WHAT THIS TASK INVOLVES. Taking the line that contains "assembly structure for" as the first and the final line of the records as the last, write out every line between them exactly, ends included, and nothing else.

WORKING DATA.
——

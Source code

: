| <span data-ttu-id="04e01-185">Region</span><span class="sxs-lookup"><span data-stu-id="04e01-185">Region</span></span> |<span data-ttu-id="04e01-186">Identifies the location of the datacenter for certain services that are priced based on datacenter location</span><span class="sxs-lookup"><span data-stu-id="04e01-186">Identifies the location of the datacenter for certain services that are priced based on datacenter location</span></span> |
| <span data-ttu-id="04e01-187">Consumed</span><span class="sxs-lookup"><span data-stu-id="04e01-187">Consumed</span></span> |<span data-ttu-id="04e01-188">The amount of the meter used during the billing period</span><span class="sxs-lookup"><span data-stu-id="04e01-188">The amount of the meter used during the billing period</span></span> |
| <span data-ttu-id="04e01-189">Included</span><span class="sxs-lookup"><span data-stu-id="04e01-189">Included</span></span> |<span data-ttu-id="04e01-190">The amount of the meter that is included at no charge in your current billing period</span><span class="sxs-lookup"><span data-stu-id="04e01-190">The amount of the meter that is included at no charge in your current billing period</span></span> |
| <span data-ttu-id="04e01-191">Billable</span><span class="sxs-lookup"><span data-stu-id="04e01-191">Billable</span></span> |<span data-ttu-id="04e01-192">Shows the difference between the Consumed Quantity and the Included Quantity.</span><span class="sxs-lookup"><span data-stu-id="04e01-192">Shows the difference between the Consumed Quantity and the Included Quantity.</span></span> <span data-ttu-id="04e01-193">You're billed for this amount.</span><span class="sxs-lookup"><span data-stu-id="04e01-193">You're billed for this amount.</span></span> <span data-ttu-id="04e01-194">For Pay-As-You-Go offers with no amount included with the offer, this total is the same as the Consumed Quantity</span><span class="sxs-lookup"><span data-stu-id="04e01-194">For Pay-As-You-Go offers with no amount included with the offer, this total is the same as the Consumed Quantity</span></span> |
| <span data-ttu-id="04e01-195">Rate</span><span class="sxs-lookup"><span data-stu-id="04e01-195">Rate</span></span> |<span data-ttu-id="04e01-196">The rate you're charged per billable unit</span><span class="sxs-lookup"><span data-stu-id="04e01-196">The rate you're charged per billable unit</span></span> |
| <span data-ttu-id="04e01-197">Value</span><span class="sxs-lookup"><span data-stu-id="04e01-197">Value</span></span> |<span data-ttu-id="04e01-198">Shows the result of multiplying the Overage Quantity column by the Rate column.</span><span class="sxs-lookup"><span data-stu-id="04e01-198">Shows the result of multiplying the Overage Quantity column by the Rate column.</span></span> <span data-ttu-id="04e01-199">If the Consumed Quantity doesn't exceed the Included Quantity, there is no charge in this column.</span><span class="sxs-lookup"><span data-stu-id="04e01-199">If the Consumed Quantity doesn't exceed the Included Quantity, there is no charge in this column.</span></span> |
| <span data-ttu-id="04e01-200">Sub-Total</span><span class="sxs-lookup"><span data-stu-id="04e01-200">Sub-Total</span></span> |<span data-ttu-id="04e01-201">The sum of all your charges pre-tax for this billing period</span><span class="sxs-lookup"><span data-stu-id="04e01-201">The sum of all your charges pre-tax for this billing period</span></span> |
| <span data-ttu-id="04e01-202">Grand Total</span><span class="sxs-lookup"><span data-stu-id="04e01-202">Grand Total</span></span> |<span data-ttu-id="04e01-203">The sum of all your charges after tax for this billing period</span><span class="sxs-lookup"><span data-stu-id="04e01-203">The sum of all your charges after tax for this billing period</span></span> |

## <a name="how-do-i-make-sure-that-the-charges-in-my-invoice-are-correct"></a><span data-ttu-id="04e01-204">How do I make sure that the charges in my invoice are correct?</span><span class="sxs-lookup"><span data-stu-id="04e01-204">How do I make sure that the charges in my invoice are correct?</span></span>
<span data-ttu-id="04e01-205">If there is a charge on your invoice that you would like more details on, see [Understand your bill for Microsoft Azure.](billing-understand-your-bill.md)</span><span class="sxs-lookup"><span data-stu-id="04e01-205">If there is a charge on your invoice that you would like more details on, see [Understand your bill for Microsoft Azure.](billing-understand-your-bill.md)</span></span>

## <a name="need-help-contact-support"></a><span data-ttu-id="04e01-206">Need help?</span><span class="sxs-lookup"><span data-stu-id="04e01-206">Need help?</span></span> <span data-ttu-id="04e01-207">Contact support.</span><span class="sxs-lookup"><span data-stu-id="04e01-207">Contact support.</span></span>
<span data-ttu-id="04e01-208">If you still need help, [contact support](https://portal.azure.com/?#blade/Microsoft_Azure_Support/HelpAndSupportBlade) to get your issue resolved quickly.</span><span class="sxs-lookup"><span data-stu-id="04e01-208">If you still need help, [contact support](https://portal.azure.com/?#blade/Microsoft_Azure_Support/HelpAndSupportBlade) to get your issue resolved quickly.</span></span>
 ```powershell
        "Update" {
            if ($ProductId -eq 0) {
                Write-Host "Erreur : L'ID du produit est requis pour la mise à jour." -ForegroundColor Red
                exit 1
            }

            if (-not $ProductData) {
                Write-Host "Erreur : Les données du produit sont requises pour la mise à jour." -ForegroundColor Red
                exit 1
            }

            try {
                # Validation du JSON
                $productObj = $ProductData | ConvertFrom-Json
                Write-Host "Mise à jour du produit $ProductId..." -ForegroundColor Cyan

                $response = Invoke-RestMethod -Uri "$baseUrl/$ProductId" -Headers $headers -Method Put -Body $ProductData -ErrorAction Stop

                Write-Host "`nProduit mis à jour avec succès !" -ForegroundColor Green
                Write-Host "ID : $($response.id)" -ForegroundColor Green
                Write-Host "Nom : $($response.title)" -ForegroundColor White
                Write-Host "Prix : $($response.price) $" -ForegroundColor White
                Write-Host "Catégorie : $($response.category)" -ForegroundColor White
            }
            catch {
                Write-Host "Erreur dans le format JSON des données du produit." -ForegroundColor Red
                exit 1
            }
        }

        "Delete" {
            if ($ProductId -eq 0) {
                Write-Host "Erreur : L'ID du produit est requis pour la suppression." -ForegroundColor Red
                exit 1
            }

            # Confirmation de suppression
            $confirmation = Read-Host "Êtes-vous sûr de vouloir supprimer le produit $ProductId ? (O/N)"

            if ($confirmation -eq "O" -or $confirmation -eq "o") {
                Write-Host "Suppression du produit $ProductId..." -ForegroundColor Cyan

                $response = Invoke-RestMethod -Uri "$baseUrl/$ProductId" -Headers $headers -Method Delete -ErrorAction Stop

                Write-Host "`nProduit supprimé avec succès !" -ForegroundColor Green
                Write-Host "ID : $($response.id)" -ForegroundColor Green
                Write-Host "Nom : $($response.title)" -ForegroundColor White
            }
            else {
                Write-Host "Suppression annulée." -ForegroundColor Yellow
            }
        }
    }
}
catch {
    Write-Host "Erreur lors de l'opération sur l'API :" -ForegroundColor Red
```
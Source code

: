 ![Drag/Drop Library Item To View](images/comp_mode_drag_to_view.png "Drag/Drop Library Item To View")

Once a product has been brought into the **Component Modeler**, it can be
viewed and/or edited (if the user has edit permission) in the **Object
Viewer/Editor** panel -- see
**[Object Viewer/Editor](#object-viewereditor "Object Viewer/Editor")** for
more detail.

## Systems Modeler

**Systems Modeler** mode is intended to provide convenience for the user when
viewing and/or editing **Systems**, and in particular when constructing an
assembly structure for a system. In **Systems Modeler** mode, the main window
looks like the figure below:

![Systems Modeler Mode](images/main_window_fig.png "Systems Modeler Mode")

——

REPLY.
assembly structure for a system. In **Systems Modeler** mode, the main window
looks like the figure below:

![Systems Modeler Mode](images/main_window_fig.png "Systems Modeler Mode")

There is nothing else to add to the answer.